All the world's a stage - Simon Phillips
oil on canvas
Further information

Simon Phillips is artistic director of Melbourne Theatre Company and an award-winning director of opera and musicals as well as plays. He and Garry Shead first met when Phillips approached Shead, one of his favourite Australian artists, about an idea he had for a stage production. Phillips asked if Shead would do a painting, which he could then show to six young Melbourne writers and ask them to write a short play inspired by it. The stage set would recreate the environment of the painting and the writers were to contrive for the characters to be in exactly the same situation as the figures in the painting at some point in their play.
Shead liked the idea and painted Homage to Rembrandt, which featured the Dutch master in his studio with a winged angel. The production, entitled Art & soul, played at the Fairfax Studio in the Victorian Arts Centre in November/December 2000. Shead’s painting was hung in the theatre foyer during the season run. Shead attended some of the rehearsals and watched as Phillips sat cross-legged and bare-footed whilst he worked intensely with the actors. “The guru!” says Shead with a laugh.
Last year, Shead returned the compliment and approached Phillips about sitting for a portrait.

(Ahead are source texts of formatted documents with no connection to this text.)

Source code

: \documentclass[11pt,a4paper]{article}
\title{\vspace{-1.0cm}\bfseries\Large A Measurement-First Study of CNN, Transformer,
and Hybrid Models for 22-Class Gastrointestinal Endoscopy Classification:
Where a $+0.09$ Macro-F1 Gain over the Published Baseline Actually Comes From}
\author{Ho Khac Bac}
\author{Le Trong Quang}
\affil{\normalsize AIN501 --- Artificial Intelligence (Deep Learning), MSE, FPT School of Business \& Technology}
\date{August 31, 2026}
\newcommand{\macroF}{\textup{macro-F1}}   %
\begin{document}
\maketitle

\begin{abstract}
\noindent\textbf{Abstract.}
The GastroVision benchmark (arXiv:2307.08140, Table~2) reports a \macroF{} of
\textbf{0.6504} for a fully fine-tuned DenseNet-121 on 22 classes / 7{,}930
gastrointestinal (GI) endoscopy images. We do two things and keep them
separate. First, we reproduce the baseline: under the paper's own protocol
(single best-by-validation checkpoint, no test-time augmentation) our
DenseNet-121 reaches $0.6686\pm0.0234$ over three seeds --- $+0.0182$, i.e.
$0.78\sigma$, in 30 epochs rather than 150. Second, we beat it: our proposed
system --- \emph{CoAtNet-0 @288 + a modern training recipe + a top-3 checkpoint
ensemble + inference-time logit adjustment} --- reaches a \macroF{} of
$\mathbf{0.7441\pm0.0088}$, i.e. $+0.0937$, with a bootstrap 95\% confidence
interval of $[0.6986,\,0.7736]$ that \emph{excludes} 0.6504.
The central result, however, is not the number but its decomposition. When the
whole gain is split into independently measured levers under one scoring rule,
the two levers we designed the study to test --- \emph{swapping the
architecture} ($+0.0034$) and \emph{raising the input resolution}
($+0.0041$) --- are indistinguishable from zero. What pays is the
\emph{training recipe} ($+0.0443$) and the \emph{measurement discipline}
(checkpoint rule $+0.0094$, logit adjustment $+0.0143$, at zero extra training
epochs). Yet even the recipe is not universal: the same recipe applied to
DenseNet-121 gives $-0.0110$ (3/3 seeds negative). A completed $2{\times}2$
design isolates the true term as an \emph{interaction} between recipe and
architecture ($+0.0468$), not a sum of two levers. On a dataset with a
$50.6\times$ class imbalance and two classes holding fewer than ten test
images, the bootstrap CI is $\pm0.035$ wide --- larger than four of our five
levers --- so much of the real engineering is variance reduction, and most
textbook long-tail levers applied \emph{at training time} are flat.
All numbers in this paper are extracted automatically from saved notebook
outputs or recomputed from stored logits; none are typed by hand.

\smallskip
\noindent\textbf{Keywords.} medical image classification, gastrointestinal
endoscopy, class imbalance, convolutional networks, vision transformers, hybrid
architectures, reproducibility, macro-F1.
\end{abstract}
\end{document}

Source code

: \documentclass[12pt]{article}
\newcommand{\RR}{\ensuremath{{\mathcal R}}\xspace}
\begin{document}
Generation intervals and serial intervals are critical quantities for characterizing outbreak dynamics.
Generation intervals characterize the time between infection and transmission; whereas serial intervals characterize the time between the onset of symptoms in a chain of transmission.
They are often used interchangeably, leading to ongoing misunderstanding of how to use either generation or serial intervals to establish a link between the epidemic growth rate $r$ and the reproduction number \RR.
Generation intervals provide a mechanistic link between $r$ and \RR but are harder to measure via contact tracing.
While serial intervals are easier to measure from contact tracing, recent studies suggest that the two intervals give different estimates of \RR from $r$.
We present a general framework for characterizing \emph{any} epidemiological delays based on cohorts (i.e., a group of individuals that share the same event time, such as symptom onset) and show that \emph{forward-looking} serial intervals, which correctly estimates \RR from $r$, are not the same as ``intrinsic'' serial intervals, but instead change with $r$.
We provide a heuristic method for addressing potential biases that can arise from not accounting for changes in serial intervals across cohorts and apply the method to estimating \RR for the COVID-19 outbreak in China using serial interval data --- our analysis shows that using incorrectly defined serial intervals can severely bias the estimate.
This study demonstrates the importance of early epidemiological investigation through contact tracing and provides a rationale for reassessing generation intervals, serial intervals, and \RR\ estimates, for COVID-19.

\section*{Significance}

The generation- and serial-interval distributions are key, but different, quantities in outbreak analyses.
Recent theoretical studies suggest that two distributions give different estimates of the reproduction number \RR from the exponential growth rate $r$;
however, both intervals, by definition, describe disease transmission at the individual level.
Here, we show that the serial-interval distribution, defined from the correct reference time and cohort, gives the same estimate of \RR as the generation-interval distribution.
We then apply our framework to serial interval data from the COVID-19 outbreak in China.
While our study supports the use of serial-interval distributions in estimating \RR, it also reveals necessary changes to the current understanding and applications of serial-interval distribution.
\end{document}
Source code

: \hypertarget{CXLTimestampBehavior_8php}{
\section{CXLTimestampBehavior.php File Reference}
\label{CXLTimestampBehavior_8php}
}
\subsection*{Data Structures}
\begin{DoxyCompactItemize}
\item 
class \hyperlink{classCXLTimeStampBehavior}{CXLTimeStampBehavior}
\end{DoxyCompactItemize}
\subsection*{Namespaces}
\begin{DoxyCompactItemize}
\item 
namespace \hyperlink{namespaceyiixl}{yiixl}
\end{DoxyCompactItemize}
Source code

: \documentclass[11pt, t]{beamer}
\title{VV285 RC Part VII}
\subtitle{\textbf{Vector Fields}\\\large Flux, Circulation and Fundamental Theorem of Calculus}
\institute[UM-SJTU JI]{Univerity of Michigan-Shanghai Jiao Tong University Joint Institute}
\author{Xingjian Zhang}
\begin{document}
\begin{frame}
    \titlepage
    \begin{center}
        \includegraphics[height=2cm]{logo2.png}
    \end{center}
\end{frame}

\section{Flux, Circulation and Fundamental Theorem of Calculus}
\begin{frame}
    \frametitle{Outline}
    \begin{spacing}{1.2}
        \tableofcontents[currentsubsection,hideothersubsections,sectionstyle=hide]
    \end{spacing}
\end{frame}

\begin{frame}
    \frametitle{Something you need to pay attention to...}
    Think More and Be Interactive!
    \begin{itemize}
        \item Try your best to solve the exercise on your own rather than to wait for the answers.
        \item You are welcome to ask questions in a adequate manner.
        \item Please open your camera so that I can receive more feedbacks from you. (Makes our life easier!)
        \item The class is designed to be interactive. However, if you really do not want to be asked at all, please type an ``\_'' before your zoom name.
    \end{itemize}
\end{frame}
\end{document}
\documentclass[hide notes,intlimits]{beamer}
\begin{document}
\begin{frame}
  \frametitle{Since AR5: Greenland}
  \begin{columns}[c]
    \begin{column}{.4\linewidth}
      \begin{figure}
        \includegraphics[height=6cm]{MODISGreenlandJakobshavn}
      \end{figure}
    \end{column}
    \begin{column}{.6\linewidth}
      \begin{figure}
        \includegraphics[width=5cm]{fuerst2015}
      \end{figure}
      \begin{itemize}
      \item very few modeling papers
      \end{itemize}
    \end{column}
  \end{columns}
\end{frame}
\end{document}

Towards the end of the year Phillips went to the artist’s studio in Bundeena and sat “very patiently. I tried three paintings that didn’t work so we decided to abandon it,” says Shead. “Then looking at one of them again later I saw what I needed to do and worked on it, then told Simon it was finished.”
Born in Sydney in 1942, Shead studied at the National Art School. He worked as an editor, cartoonist, filmmaker, film editor and scenic artist with ABC-TV before his first solo exhibition in 1966. Since then he has had over 50 solo exhibitions and taken part in more than 60 group exhibitions include 13 Archibald Prizes.
He won the Archibald in 1993 with a portrait of Sydney publisher Tom Thompson, and the Dobell Drawing Prize in 2004. His art has been the subject of three books: The DH Lawrence paintings (1993), Encounters with royalty (1998), and, most recently, Garry Shead and the erotic muse (2001), all written by Sasha Grishin. Shead was the subject of a portrait in last year’s Archibald Prize by Kerrie Lester.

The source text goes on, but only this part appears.